Find the string "from" in the records. Copy every line it appears in.

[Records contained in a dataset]
"""
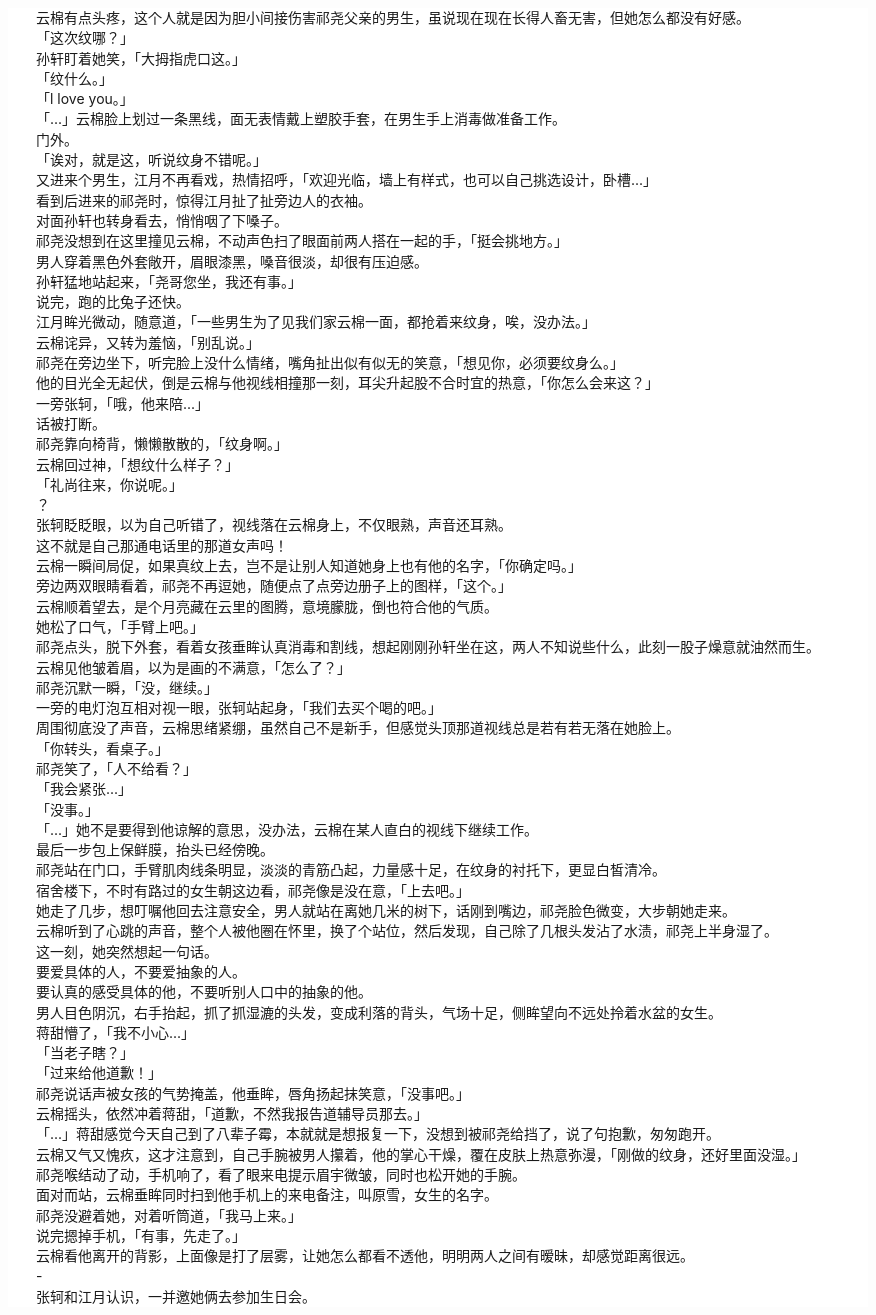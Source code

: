 &emsp;&emsp;云棉有点头疼，这个人就是因为胆小间接伤害祁尧父亲的男生，虽说现在现在长得人畜无害，但她怎么都没有好感。  
&emsp;&emsp;「这次纹哪？」  
&emsp;&emsp;孙轩盯着她笑，「大拇指虎口这。」  
&emsp;&emsp;「纹什么。」  
&emsp;&emsp;「l love you。」  
&emsp;&emsp;「...」云棉脸上划过一条黑线，面无表情戴上塑胶手套，在男生手上消毒做准备工作。  
&emsp;&emsp;门外。  
&emsp;&emsp;「诶对，就是这，听说纹身不错呢。」  
&emsp;&emsp;又进来个男生，江月不再看戏，热情招呼，「欢迎光临，墙上有样式，也可以自己挑选设计，卧槽...」  
&emsp;&emsp;看到后进来的祁尧时，惊得江月扯了扯旁边人的衣袖。  
&emsp;&emsp;对面孙轩也转身看去，悄悄咽了下嗓子。  
&emsp;&emsp;祁尧没想到在这里撞见云棉，不动声色扫了眼面前两人搭在一起的手，「挺会挑地方。」  
&emsp;&emsp;男人穿着黑色外套敞开，眉眼漆黑，嗓音很淡，却很有压迫感。  
&emsp;&emsp;孙轩猛地站起来，「尧哥您坐，我还有事。」  
&emsp;&emsp;说完，跑的比兔子还快。  
&emsp;&emsp;江月眸光微动，随意道，「一些男生为了见我们家云棉一面，都抢着来纹身，唉，没办法。」  
&emsp;&emsp;云棉诧异，又转为羞恼，「别乱说。」  
&emsp;&emsp;祁尧在旁边坐下，听完脸上没什么情绪，嘴角扯出似有似无的笑意，「想见你，必须要纹身么。」  
&emsp;&emsp;他的目光全无起伏，倒是云棉与他视线相撞那一刻，耳尖升起股不合时宜的热意，「你怎么会来这？」  
&emsp;&emsp;一旁张轲，「哦，他来陪...」  
&emsp;&emsp;话被打断。  
&emsp;&emsp;祁尧靠向椅背，懒懒散散的，「纹身啊。」  
&emsp;&emsp;云棉回过神，「想纹什么样子？」  
&emsp;&emsp;「礼尚往来，你说呢。」  
&emsp;&emsp;？  
&emsp;&emsp;张轲眨眨眼，以为自己听错了，视线落在云棉身上，不仅眼熟，声音还耳熟。  
&emsp;&emsp;这不就是自己那通电话里的那道女声吗！  
&emsp;&emsp;云棉一瞬间局促，如果真纹上去，岂不是让别人知道她身上也有他的名字，「你确定吗。」  
&emsp;&emsp;旁边两双眼睛看着，祁尧不再逗她，随便点了点旁边册子上的图样，「这个。」  
&emsp;&emsp;云棉顺着望去，是个月亮藏在云里的图腾，意境朦胧，倒也符合他的气质。  
&emsp;&emsp;她松了口气，「手臂上吧。」  
&emsp;&emsp;祁尧点头，脱下外套，看着女孩垂眸认真消毒和割线，想起刚刚孙轩坐在这，两人不知说些什么，此刻一股子燥意就油然而生。  
&emsp;&emsp;云棉见他皱着眉，以为是画的不满意，「怎么了？」  
&emsp;&emsp;祁尧沉默一瞬，「没，继续。」  
&emsp;&emsp;一旁的电灯泡互相对视一眼，张轲站起身，「我们去买个喝的吧。」  
&emsp;&emsp;周围彻底没了声音，云棉思绪紧绷，虽然自己不是新手，但感觉头顶那道视线总是若有若无落在她脸上。  
&emsp;&emsp;「你转头，看桌子。」  
&emsp;&emsp;祁尧笑了，「人不给看？」  
&emsp;&emsp;「我会紧张...」  
&emsp;&emsp;「没事。」  
&emsp;&emsp;「...」她不是要得到他谅解的意思，没办法，云棉在某人直白的视线下继续工作。  
&emsp;&emsp;最后一步包上保鲜膜，抬头已经傍晚。  
&emsp;&emsp;祁尧站在门口，手臂肌肉线条明显，淡淡的青筋凸起，力量感十足，在纹身的衬托下，更显白皙清冷。  
&emsp;&emsp;宿舍楼下，不时有路过的女生朝这边看，祁尧像是没在意，「上去吧。」  
&emsp;&emsp;她走了几步，想叮嘱他回去注意安全，男人就站在离她几米的树下，话刚到嘴边，祁尧脸色微变，大步朝她走来。  
&emsp;&emsp;云棉听到了心跳的声音，整个人被他圈在怀里，换了个站位，然后发现，自己除了几根头发沾了水渍，祁尧上半身湿了。  
&emsp;&emsp;这一刻，她突然想起一句话。  
&emsp;&emsp;要爱具体的人，不要爱抽象的人。  
&emsp;&emsp;要认真的感受具体的他，不要听别人口中的抽象的他。  
&emsp;&emsp;男人目色阴沉，右手抬起，抓了抓湿漉的头发，变成利落的背头，气场十足，侧眸望向不远处拎着水盆的女生。  
&emsp;&emsp;蒋甜懵了，「我不小心...」  
&emsp;&emsp;「当老子瞎？」  
&emsp;&emsp;「过来给他道歉！」  
&emsp;&emsp;祁尧说话声被女孩的气势掩盖，他垂眸，唇角扬起抹笑意，「没事吧。」  
&emsp;&emsp;云棉摇头，依然冲着蒋甜，「道歉，不然我报告道辅导员那去。」  
&emsp;&emsp;「...」蒋甜感觉今天自己到了八辈子霉，本就就是想报复一下，没想到被祁尧给挡了，说了句抱歉，匆匆跑开。  
&emsp;&emsp;云棉又气又愧疚，这才注意到，自己手腕被男人攥着，他的掌心干燥，覆在皮肤上热意弥漫，「刚做的纹身，还好里面没湿。」  
&emsp;&emsp;祁尧喉结动了动，手机响了，看了眼来电提示眉宇微皱，同时也松开她的手腕。  
&emsp;&emsp;面对而站，云棉垂眸同时扫到他手机上的来电备注，叫原雪，女生的名字。  
&emsp;&emsp;祁尧没避着她，对着听筒道，「我马上来。」  
&emsp;&emsp;说完摁掉手机，「有事，先走了。」  
&emsp;&emsp;云棉看他离开的背影，上面像是打了层雾，让她怎么都看不透他，明明两人之间有暧昧，却感觉距离很远。  
&emsp;&emsp;-  
&emsp;&emsp;张轲和江月认识，一并邀她俩去参加生日会。  
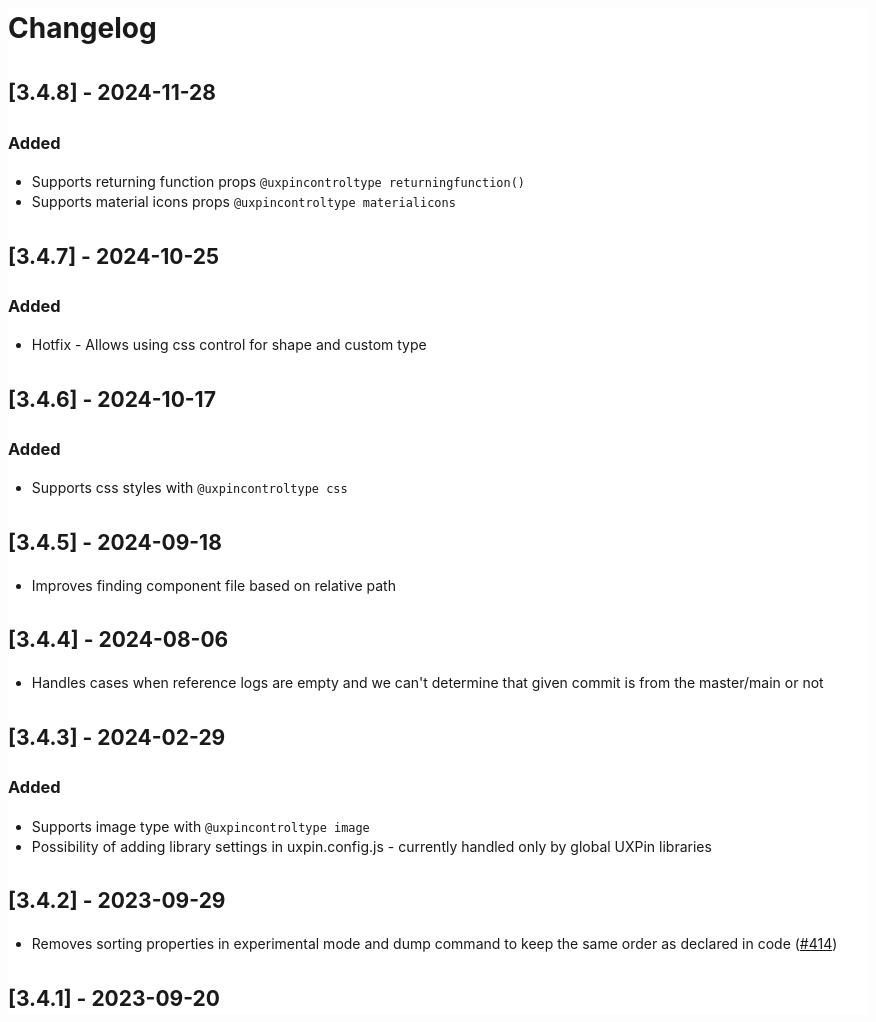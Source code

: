 # Changelog

## [3.4.8] - 2024-11-28

### Added

- Supports returning function props `@uxpincontroltype returningfunction()`
- Supports material icons props `@uxpincontroltype materialicons`


## [3.4.7] - 2024-10-25

### Added

- Hotfix - Allows using css control for shape and custom type


## [3.4.6] - 2024-10-17

### Added

- Supports css styles with `@uxpincontroltype css`


## [3.4.5] - 2024-09-18

- Improves finding component file based on relative path


## [3.4.4] - 2024-08-06

- Handles cases when reference logs are empty and we can't determine that given commit is from the master/main or not

## [3.4.3] - 2024-02-29

### Added

- Supports image type with `@uxpincontroltype image` 
- Possibility of adding library settings in uxpin.config.js - currently handled only by global UXPin libraries

## [3.4.2] - 2023-09-29

- Removes sorting properties in experimental mode and dump command to keep the same order as declared in code ([#414](https://github.com/UXPin/uxpin-merge-tools/pull/414))


## [3.4.1] - 2023-09-20
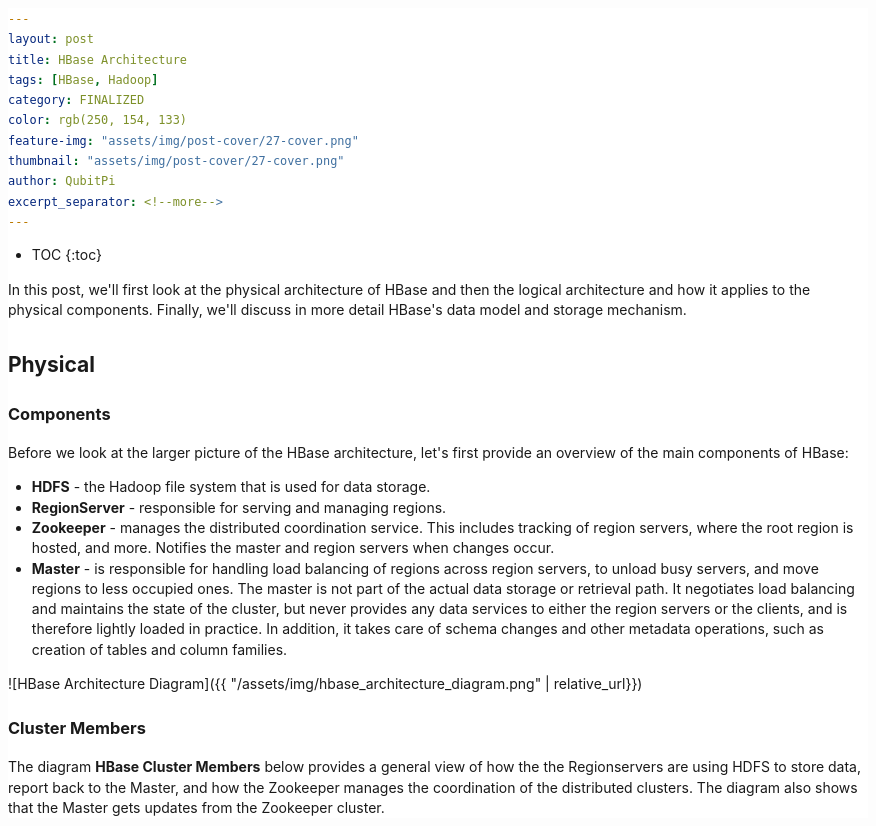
 ```yaml
---
layout: post
title: HBase Architecture
tags: [HBase, Hadoop]
category: FINALIZED
color: rgb(250, 154, 133)
feature-img: "assets/img/post-cover/27-cover.png"
thumbnail: "assets/img/post-cover/27-cover.png"
author: QubitPi
excerpt_separator: <!--more-->
---
```




* TOC
{:toc}

In this post, we'll first look at the physical architecture of HBase and then the logical architecture and how it
applies to the physical components. Finally, we'll discuss in more detail HBase's data model and storage mechanism.

## Physical

### Components

Before we look at the larger picture of the HBase architecture, let's first provide an overview of the main components
of HBase:

- **HDFS** - the Hadoop file system that is used for data storage.
- **RegionServer** - responsible for serving and managing regions.
- **Zookeeper** - manages the distributed coordination service. This includes tracking of 
  region servers, where the root region is hosted, and more. Notifies the master and
  region servers when changes occur.
- **Master** - is responsible for handling load balancing of regions 
  across region servers, to unload busy servers, and move regions to less occupied ones. 
  The master is not part of the actual data storage or retrieval path. It negotiates load 
  balancing and maintains the state of the cluster, but never provides any data services 
  to either the region servers or the clients, and is therefore lightly loaded in practice. 
  In addition, it takes care of schema changes and other metadata operations, such as 
  creation of tables and column families.

![HBase Architecture Diagram]({{ "/assets/img/hbase_architecture_diagram.png" | relative_url}})

### Cluster Members

The diagram **HBase Cluster Members** below provides a general view of how the the Regionservers are using HDFS to store
data, report back to the Master, and how the Zookeeper manages the coordination of the distributed clusters. The diagram
also shows that the Master gets updates from the Zookeeper cluster.
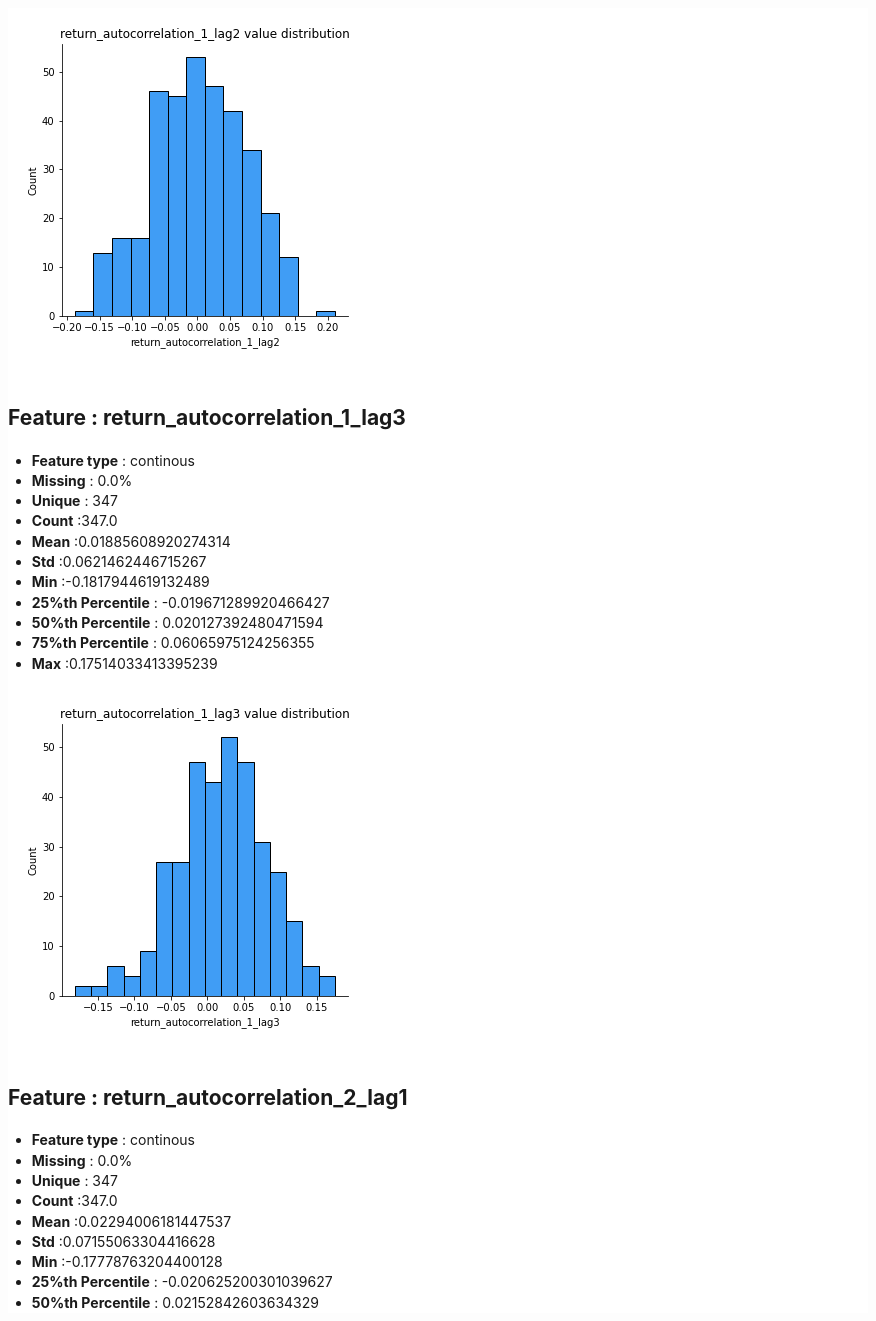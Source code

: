 ![](return_autocorrelation_1_lag2.png)
## Feature : return_autocorrelation_1_lag3
- **Feature type** : continous
- **Missing** : 0.0%
- **Unique** : 347
- **Count** :347.0
- **Mean** :0.01885608920274314
- **Std** :0.0621462446715267
- **Min** :-0.1817944619132489
- **25%th Percentile** : -0.019671289920466427
- **50%th Percentile** : 0.020127392480471594
- **75%th Percentile** : 0.06065975124256355
- **Max** :0.17514033413395239

![](return_autocorrelation_1_lag3.png)
## Feature : return_autocorrelation_2_lag1
- **Feature type** : continous
- **Missing** : 0.0%
- **Unique** : 347
- **Count** :347.0
- **Mean** :0.02294006181447537
- **Std** :0.07155063304416628
- **Min** :-0.17778763204400128
- **25%th Percentile** : -0.020625200301039627
- **50%th Percentile** : 0.02152842603634329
"""
* Exercise response:
- Handles cases when reference logs are empty and we can't determine that given commit is from the master/main or not
also shows that the Master gets updates from the Zookeeper cluster.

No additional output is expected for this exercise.